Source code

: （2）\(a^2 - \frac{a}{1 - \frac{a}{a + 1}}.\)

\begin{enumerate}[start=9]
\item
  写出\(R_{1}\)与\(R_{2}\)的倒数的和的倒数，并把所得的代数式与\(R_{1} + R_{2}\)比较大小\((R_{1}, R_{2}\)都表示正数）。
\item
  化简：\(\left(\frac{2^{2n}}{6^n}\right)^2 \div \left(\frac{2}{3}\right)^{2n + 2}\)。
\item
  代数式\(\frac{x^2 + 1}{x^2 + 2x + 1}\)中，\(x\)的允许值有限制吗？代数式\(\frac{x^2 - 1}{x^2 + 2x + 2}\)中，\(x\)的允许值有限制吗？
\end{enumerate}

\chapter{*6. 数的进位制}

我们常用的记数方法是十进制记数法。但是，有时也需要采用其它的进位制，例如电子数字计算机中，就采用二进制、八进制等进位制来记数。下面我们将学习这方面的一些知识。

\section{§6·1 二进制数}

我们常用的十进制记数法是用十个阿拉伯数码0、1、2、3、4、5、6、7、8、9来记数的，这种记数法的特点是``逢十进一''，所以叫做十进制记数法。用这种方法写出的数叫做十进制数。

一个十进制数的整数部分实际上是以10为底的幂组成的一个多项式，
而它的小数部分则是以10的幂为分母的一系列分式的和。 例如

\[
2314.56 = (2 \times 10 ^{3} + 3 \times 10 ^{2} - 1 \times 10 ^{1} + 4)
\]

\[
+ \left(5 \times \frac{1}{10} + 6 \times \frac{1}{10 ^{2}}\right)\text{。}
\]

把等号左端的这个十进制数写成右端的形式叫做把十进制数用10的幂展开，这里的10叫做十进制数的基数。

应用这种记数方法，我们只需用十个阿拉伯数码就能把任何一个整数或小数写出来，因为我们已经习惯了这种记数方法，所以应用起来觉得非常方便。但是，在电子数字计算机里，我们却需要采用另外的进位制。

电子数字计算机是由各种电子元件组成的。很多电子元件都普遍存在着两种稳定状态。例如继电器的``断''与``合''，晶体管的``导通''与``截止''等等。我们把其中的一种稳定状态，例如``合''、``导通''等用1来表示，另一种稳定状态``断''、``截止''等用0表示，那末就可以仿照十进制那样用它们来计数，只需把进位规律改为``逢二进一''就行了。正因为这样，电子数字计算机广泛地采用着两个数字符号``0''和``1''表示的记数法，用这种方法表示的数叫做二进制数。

⁂

Produce an exact copy of the whole listing.

ANSWER TO THIS PROBLEM:
Source code

: （2）\(a^2 - \frac{a}{1 - \frac{a}{a + 1}}.\)

\begin{enumerate}[start=9]
\item
  写出\(R_{1}\)与\(R_{2}\)的倒数的和的倒数，并把所得的代数式与\(R_{1} + R_{2}\)比较大小\((R_{1}, R_{2}\)都表示正数）。
\item
  化简：\(\left(\frac{2^{2n}}{6^n}\right)^2 \div \left(\frac{2}{3}\right)^{2n + 2}\)。
\item
  代数式\(\frac{x^2 + 1}{x^2 + 2x + 1}\)中，\(x\)的允许值有限制吗？代数式\(\frac{x^2 - 1}{x^2 + 2x + 2}\)中，\(x\)的允许值有限制吗？
\end{enumerate}

\chapter{*6. 数的进位制}

我们常用的记数方法是十进制记数法。但是，有时也需要采用其它的进位制，例如电子数字计算机中，就采用二进制、八进制等进位制来记数。下面我们将学习这方面的一些知识。

\section{§6·1 二进制数}

我们常用的十进制记数法是用十个阿拉伯数码0、1、2、3、4、5、6、7、8、9来记数的，这种记数法的特点是``逢十进一''，所以叫做十进制记数法。用这种方法写出的数叫做十进制数。

一个十进制数的整数部分实际上是以10为底的幂组成的一个多项式，
而它的小数部分则是以10的幂为分母的一系列分式的和。 例如

\[
2314.56 = (2 \times 10 ^{3} + 3 \times 10 ^{2} - 1 \times 10 ^{1} + 4)
\]

\[
+ \left(5 \times \frac{1}{10} + 6 \times \frac{1}{10 ^{2}}\right)\text{。}
\]

把等号左端的这个十进制数写成右端的形式叫做把十进制数用10的幂展开，这里的10叫做十进制数的基数。

应用这种记数方法，我们只需用十个阿拉伯数码就能把任何一个整数或小数写出来，因为我们已经习惯了这种记数方法，所以应用起来觉得非常方便。但是，在电子数字计算机里，我们却需要采用另外的进位制。

电子数字计算机是由各种电子元件组成的。很多电子元件都普遍存在着两种稳定状态。例如继电器的``断''与``合''，晶体管的``导通''与``截止''等等。我们把其中的一种稳定状态，例如``合''、``导通''等用1来表示，另一种稳定状态``断''、``截止''等用0表示，那末就可以仿照十进制那样用它们来计数，只需把进位规律改为``逢二进一''就行了。正因为这样，电子数字计算机广泛地采用着两个数字符号``0''和``1''表示的记数法，用这种方法表示的数叫做二进制数。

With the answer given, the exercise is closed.